[Stored data entries]
*** Block opens ***

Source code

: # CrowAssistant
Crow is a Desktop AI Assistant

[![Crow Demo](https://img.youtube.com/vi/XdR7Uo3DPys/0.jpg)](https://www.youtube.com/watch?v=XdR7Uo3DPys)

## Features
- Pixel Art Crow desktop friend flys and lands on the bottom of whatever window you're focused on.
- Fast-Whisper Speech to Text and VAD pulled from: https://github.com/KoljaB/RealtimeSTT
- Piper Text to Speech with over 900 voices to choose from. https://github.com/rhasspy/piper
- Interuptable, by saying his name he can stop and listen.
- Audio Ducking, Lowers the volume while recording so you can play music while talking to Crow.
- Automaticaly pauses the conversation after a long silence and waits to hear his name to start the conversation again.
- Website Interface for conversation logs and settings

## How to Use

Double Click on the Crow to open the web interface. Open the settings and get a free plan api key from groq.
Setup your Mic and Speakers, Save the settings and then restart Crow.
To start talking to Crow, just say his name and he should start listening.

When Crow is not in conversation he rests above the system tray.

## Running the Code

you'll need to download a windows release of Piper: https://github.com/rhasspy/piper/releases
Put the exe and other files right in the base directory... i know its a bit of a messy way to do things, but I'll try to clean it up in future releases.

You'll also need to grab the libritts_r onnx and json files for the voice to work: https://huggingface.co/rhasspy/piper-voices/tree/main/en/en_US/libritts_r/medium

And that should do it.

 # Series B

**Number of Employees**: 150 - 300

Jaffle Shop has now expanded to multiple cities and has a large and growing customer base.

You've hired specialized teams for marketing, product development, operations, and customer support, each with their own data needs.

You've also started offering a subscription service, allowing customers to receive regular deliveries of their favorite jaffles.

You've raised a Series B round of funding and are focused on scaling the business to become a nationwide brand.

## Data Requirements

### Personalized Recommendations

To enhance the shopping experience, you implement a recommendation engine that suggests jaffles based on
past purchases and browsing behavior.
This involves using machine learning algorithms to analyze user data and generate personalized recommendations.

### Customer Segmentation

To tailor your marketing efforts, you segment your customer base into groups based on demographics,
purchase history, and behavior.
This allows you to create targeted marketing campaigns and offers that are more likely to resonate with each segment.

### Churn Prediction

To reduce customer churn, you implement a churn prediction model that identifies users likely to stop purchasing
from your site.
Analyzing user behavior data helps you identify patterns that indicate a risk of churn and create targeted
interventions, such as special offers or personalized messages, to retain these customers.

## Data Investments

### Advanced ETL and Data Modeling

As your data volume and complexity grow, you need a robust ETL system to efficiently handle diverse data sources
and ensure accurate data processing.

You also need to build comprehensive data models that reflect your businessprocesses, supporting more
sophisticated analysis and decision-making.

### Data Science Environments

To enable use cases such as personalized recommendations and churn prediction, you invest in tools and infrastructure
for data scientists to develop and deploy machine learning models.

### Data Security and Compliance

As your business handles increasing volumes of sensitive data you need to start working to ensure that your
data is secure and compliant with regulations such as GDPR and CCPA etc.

*** Block closes ***

**DESCRIPTION OF THE TASK:** Please output the complete set of records above without any alteration.

**YOUR RESPONSE:**
Source code

: # CrowAssistant
Crow is a Desktop AI Assistant

[![Crow Demo](https://img.youtube.com/vi/XdR7Uo3DPys/0.jpg)](https://www.youtube.com/watch?v=XdR7Uo3DPys)

## Features
- Pixel Art Crow desktop friend flys and lands on the bottom of whatever window you're focused on.
- Fast-Whisper Speech to Text and VAD pulled from: https://github.com/KoljaB/RealtimeSTT
- Piper Text to Speech with over 900 voices to choose from. https://github.com/rhasspy/piper
- Interuptable, by saying his name he can stop and listen.
- Audio Ducking, Lowers the volume while recording so you can play music while talking to Crow.
- Automaticaly pauses the conversation after a long silence and waits to hear his name to start the conversation again.
- Website Interface for conversation logs and settings

## How to Use

Double Click on the Crow to open the web interface. Open the settings and get a free plan api key from groq.
Setup your Mic and Speakers, Save the settings and then restart Crow.
To start talking to Crow, just say his name and he should start listening.

When Crow is not in conversation he rests above the system tray.

## Running the Code

you'll need to download a windows release of Piper: https://github.com/rhasspy/piper/releases
Put the exe and other files right in the base directory... i know its a bit of a messy way to do things, but I'll try to clean it up in future releases.

You'll also need to grab the libritts_r onnx and json files for the voice to work: https://huggingface.co/rhasspy/piper-voices/tree/main/en/en_US/libritts_r/medium

And that should do it.

 # Series B

**Number of Employees**: 150 - 300

Jaffle Shop has now expanded to multiple cities and has a large and growing customer base.

You've hired specialized teams for marketing, product development, operations, and customer support, each with their own data needs.

You've also started offering a subscription service, allowing customers to receive regular deliveries of their favorite jaffles.

You've raised a Series B round of funding and are focused on scaling the business to become a nationwide brand.

## Data Requirements

### Personalized Recommendations

To enhance the shopping experience, you implement a recommendation engine that suggests jaffles based on
past purchases and browsing behavior.
This involves using machine learning algorithms to analyze user data and generate personalized recommendations.

### Customer Segmentation

To tailor your marketing efforts, you segment your customer base into groups based on demographics,
purchase history, and behavior.
This allows you to create targeted marketing campaigns and offers that are more likely to resonate with each segment.

### Churn Prediction

To reduce customer churn, you implement a churn prediction model that identifies users likely to stop purchasing
from your site.
Analyzing user behavior data helps you identify patterns that indicate a risk of churn and create targeted
interventions, such as special offers or personalized messages, to retain these customers.

## Data Investments

### Advanced ETL and Data Modeling

As your data volume and complexity grow, you need a robust ETL system to efficiently handle diverse data sources
and ensure accurate data processing.

You also need to build comprehensive data models that reflect your businessprocesses, supporting more
sophisticated analysis and decision-making.

### Data Science Environments

To enable use cases such as personalized recommendations and churn prediction, you invest in tools and infrastructure
for data scientists to develop and deploy machine learning models.

### Data Security and Compliance

As your business handles increasing volumes of sensitive data you need to start working to ensure that your
data is secure and compliant with regulations such as GDPR and CCPA etc.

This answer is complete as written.